### What is expected
Retype each record below word for word. Leave the pictures out.

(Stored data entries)

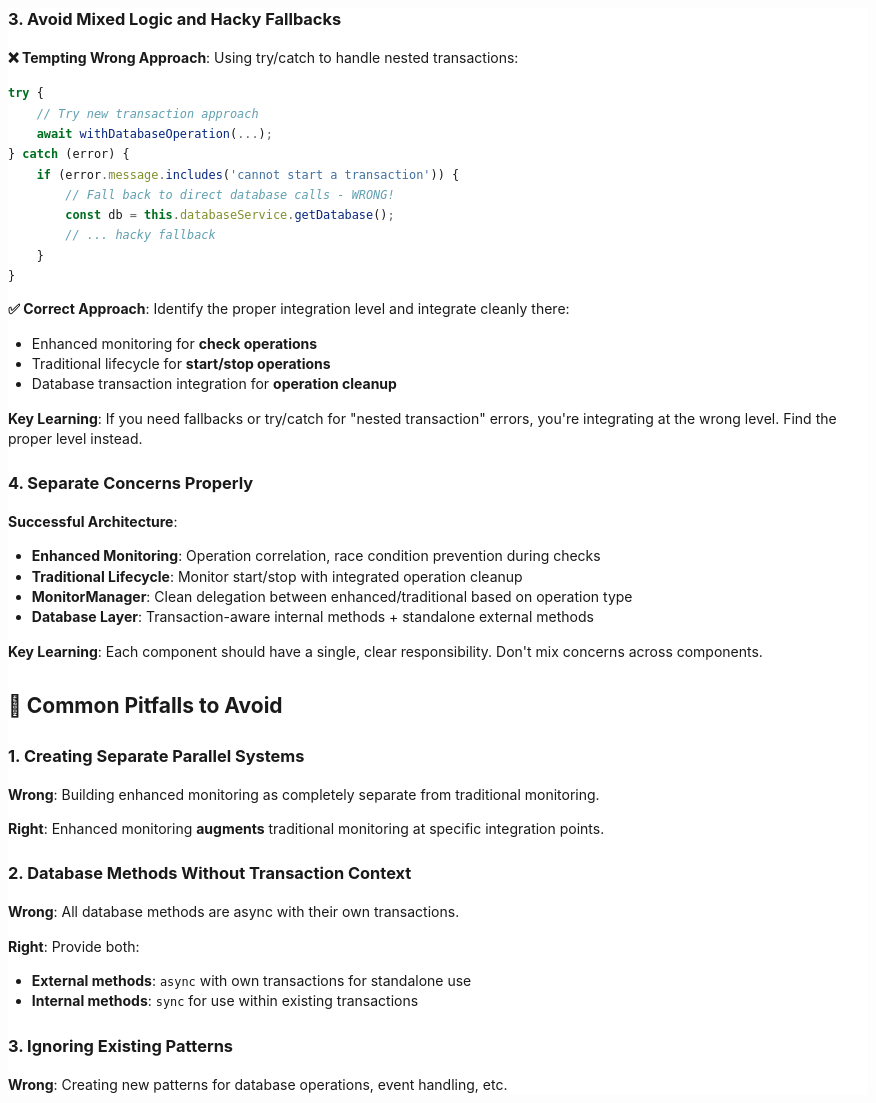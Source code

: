 ### 3. **Avoid Mixed Logic and Hacky Fallbacks**

**❌ Tempting Wrong Approach**: Using try/catch to handle nested transactions:
```typescript
try {
    // Try new transaction approach
    await withDatabaseOperation(...);
} catch (error) {
    if (error.message.includes('cannot start a transaction')) {
        // Fall back to direct database calls - WRONG!
        const db = this.databaseService.getDatabase();
        // ... hacky fallback
    }
}
```

**✅ Correct Approach**: Identify the proper integration level and integrate cleanly there:
- Enhanced monitoring for **check operations**
- Traditional lifecycle for **start/stop operations**  
- Database transaction integration for **operation cleanup**

**Key Learning**: If you need fallbacks or try/catch for "nested transaction" errors, you're integrating at the wrong level. Find the proper level instead.

### 4. **Separate Concerns Properly**

**Successful Architecture**:
- **Enhanced Monitoring**: Operation correlation, race condition prevention during checks
- **Traditional Lifecycle**: Monitor start/stop with integrated operation cleanup
- **MonitorManager**: Clean delegation between enhanced/traditional based on operation type
- **Database Layer**: Transaction-aware internal methods + standalone external methods

**Key Learning**: Each component should have a single, clear responsibility. Don't mix concerns across components.

## 🚨 **Common Pitfalls to Avoid**

### 1. **Creating Separate Parallel Systems**

**Wrong**: Building enhanced monitoring as completely separate from traditional monitoring.

**Right**: Enhanced monitoring **augments** traditional monitoring at specific integration points.

### 2. **Database Methods Without Transaction Context**

**Wrong**: All database methods are async with their own transactions.

**Right**: Provide both:
- **External methods**: `async` with own transactions for standalone use
- **Internal methods**: `sync` for use within existing transactions

### 3. **Ignoring Existing Patterns**

**Wrong**: Creating new patterns for database operations, event handling, etc.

### Task response
Source code

: ### 3. **Avoid Mixed Logic and Hacky Fallbacks**

**❌ Tempting Wrong Approach**: Using try/catch to handle nested transactions:
```typescript
try {
    // Try new transaction approach
    await withDatabaseOperation(...);
} catch (error) {
    if (error.message.includes('cannot start a transaction')) {
        // Fall back to direct database calls - WRONG!
        const db = this.databaseService.getDatabase();
        // ... hacky fallback
    }
}
```

**✅ Correct Approach**: Identify the proper integration level and integrate cleanly there:
- Enhanced monitoring for **check operations**
- Traditional lifecycle for **start/stop operations**  
- Database transaction integration for **operation cleanup**

**Key Learning**: If you need fallbacks or try/catch for "nested transaction" errors, you're integrating at the wrong level. Find the proper level instead.

### 4. **Separate Concerns Properly**

**Successful Architecture**:
- **Enhanced Monitoring**: Operation correlation, race condition prevention during checks
- **Traditional Lifecycle**: Monitor start/stop with integrated operation cleanup
- **MonitorManager**: Clean delegation between enhanced/traditional based on operation type
- **Database Layer**: Transaction-aware internal methods + standalone external methods

**Key Learning**: Each component should have a single, clear responsibility. Don't mix concerns across components.

## 🚨 **Common Pitfalls to Avoid**

### 1. **Creating Separate Parallel Systems**

**Wrong**: Building enhanced monitoring as completely separate from traditional monitoring.

**Right**: Enhanced monitoring **augments** traditional monitoring at specific integration points.

### 2. **Database Methods Without Transaction Context**

**Wrong**: All database methods are async with their own transactions.

**Right**: Provide both:
- **External methods**: `async` with own transactions for standalone use
- **Internal methods**: `sync` for use within existing transactions

### 3. **Ignoring Existing Patterns**

**Wrong**: Creating new patterns for database operations, event handling, etc.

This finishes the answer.